Oculus quietly delivers a successor to its flagship Rift VR headset, and it is called the Oculus Rift S. The most intriguing of the less-major improvements in the Oculus Rift S is an inside-out “Insight” camera tracking system. On a whole, however, the successor to the original Rift from 2016 is sort of “underwhelming”, said many reviewers.
The new VR headset will be able to track your movements by looking at the room directly with the help of five built-in cameras: two in front, one on either side and one up top. These cameras will also help power the Passthrough+ tech that “will let you see the outside world anytime it senses you are about to go out of bounds,” – according to Oculus.
Compared to the 2160 x 1200 resolution on the original Rift, the S features a new 2560 x 1440 LCD screen. However, the Rift S’ per eye resolution of 1280 x 1440 falls only a bit short of what Vive Pro or the HP Reverb has to offer – which is 1440 x 1600 and 2160 x 2160 respectively.

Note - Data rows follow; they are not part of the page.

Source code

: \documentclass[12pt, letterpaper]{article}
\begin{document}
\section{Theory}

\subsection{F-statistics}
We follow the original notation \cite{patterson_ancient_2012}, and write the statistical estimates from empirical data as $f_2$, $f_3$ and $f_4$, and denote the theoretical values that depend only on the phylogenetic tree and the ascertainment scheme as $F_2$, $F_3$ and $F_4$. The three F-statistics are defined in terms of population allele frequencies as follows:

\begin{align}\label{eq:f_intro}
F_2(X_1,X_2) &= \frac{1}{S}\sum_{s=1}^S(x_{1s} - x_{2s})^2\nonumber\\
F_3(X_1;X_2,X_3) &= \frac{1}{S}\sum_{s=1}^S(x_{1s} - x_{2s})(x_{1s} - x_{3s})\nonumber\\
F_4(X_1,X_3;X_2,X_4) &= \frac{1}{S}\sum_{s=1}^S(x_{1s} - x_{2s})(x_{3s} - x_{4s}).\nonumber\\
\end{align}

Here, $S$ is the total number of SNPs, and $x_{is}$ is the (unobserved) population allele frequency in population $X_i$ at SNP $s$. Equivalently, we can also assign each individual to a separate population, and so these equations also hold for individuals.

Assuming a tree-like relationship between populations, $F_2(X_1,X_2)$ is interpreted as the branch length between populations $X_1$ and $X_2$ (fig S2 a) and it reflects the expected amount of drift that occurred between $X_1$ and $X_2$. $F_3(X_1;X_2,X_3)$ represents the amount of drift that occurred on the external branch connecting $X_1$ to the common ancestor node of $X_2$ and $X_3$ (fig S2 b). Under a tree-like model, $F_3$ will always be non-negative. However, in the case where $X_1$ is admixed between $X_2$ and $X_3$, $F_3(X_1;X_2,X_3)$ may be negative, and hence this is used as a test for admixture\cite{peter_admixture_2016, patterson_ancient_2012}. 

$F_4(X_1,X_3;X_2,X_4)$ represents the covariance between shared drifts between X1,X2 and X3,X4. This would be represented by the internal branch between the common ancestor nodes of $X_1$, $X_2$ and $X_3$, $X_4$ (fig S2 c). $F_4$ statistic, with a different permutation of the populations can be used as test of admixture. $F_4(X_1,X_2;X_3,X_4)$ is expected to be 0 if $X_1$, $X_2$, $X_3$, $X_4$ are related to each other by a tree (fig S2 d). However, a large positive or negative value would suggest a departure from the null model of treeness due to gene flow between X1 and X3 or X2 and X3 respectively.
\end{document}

It can also be seen that the $400 Rift S’ refresh rate has slightly dipped from that of its predecessor. The original Rift offered 90Hz refresh rate, whereas the new mobile gadget will only deliver an 80Hz. This otherwise means that, with a lower refresh rate, Rift S is less likely to address the potential motion sickness problem.
Nevertheless, Oculus also has a few good surprises in its basket. Oculus – for the new headset – partnered with Lenovo and developed a more comfortable Oculus Rift S headset which features “improved weight distribution, better light blocking, and a redesigned Halo headband” similar to the competitors’ – the reviewers wrote.